Gwendolyn’s standard answer was that she and James were “in love.”
“You don’t know what love is,” King scoffed.
For months, Gwendolyn couldn’t figure it out. She couldn’t solve the riddle.
One day in December of 1960, as she was trying to figure out how she was gonna pay for her room at Spelman the next semester, King came home.
He walked up the steps and Gwendolyn blurted out: “I’m tired of saying good night to James.”
King paused and looked back at Gwendolyn. Then he called out to Coretta.
“He said ‘Corrie, we are going to have a wedding. Gwen is getting married,’” Gwendolyn said.
Jan. 8, 1961, was picked because King would be in town that Sunday.
It was also a scramble to get ready.
Black students at the time were boycotting downtown stores, so they relied on the few Black businesses in town for invitations and catering.
Her roommates got the invitations printed and mailed.
She got the fabric to make the bridesmaids’ dresses from Sears.
Her wedding dress belonged to a friend who had gotten a divorce.
“Everything I wore was borrowed,” said Gwendolyn, who still teaches Sunday School at Ebenezer. “It is amazing how you put things together when you are young.”
Christine King Farris, King’s older sister, directed the wedding and A.D. King assisted his brother in performing the services.
Just after he agreed to perform their wedding he reminded Gwendolyn that nobody he had ever married had gotten a divorce.
“Don’t break my streak,” he said.
They didn’t and today, the Middlebrooks, both 82, are still going strong with three children and seven grandchildren.

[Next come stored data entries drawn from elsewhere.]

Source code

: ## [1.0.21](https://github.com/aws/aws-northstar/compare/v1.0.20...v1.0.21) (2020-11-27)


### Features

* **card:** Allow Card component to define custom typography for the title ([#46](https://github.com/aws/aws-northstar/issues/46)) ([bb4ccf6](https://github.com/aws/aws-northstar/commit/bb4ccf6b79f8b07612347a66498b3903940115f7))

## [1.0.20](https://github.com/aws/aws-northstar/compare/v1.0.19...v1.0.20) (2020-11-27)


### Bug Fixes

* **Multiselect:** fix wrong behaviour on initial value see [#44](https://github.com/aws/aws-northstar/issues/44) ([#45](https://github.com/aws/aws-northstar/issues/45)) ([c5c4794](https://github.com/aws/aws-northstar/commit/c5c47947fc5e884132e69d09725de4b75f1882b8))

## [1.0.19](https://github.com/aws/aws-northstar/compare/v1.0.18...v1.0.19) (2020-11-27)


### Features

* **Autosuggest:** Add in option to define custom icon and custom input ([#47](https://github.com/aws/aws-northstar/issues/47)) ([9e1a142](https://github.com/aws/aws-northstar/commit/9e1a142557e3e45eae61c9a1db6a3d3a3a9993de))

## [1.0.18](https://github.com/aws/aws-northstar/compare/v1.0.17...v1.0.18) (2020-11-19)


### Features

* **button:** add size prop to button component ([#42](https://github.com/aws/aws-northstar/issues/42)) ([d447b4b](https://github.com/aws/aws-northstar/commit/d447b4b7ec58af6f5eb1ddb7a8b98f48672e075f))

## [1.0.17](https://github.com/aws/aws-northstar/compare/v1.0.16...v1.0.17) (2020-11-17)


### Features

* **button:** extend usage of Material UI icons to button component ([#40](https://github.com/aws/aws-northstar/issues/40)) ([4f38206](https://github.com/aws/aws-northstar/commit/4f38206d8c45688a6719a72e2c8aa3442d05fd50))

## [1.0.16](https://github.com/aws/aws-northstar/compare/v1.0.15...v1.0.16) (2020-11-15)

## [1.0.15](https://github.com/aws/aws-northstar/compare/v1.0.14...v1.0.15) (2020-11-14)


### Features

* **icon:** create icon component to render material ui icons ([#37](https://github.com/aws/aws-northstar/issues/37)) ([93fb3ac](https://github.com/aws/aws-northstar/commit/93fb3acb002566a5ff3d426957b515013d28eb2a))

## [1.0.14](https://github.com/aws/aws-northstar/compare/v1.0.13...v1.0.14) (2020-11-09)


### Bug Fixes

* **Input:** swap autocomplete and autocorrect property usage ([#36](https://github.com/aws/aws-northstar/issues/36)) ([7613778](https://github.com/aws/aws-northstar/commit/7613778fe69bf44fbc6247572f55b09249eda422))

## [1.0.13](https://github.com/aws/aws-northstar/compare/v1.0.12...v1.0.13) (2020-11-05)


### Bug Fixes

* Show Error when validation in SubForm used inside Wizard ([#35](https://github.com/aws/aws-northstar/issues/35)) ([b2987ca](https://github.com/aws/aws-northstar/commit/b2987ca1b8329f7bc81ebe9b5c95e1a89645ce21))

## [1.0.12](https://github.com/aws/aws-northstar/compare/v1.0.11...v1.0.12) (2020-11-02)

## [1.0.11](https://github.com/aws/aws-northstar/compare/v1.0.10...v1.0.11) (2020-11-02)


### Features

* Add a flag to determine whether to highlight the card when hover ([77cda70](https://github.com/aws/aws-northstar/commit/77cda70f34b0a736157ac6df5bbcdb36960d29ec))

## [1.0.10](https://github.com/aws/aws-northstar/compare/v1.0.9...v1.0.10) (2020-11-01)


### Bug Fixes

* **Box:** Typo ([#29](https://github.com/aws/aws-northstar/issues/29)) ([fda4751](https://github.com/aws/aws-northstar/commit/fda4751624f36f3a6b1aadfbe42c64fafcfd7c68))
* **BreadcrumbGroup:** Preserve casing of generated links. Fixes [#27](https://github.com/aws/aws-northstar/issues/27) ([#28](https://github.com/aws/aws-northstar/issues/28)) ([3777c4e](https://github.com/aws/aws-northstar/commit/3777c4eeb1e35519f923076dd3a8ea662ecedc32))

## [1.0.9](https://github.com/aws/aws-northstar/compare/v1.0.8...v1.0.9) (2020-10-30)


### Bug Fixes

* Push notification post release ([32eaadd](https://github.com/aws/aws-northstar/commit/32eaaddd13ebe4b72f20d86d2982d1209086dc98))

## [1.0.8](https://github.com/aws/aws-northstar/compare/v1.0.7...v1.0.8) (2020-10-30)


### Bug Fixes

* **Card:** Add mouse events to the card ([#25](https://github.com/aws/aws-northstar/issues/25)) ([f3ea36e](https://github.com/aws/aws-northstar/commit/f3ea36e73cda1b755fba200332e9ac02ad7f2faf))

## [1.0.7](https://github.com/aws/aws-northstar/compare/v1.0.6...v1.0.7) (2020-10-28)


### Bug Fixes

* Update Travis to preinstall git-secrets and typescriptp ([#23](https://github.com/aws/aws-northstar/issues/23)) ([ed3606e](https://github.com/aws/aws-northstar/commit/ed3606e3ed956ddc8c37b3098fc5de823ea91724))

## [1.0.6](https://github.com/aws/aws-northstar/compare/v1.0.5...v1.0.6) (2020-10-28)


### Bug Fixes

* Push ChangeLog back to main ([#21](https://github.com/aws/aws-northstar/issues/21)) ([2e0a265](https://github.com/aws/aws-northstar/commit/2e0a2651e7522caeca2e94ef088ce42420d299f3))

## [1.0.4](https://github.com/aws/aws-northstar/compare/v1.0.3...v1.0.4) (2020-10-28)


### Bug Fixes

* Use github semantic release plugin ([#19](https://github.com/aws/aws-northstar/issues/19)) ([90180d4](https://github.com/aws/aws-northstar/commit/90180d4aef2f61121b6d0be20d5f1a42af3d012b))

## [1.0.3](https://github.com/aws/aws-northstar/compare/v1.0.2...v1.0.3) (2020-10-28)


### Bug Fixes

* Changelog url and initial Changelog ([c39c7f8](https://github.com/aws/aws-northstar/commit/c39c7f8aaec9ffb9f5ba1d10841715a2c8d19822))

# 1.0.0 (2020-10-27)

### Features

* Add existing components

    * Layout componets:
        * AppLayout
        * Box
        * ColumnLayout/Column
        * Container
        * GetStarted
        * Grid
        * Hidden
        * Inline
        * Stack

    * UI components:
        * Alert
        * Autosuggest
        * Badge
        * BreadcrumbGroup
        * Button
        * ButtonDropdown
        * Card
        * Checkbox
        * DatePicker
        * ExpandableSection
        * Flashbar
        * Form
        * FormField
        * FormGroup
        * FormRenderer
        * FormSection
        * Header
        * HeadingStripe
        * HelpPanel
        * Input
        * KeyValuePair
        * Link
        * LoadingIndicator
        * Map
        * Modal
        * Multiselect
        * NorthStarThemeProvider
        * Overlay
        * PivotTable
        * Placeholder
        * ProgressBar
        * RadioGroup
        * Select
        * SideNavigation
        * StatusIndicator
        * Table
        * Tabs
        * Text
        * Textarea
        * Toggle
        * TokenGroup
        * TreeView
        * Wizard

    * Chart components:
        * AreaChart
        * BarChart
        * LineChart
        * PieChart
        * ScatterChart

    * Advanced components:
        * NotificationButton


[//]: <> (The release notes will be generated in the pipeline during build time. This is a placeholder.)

Their oldest daughter, Jayne Morgan is the executive director of the Piedmont Healthcare COVID-19 task force. Their oldest grandchild, Omar Jimenez, is a national correspondent for CNN.
James Middlebrooks retired as a field director of human services for the United States Postal Services in 2001 after 42 years. Gwendolyn Middlebrooks, after starting her career teaching in the Atlanta Public Schools, returned to Spelman to teach in the education department before retiring after 42 years in 2009.
“I didn’t realize until he was gone, how important he was. I don’t have an autograph. I don’t have a photograph. We were just around him every day. Then, poof he was gone,” said Gwendolyn, showing off her matching white gold wedding band that they got from Sears that she has never taken off. “But he just wanted to make sure that I was making the right choice. And I did.”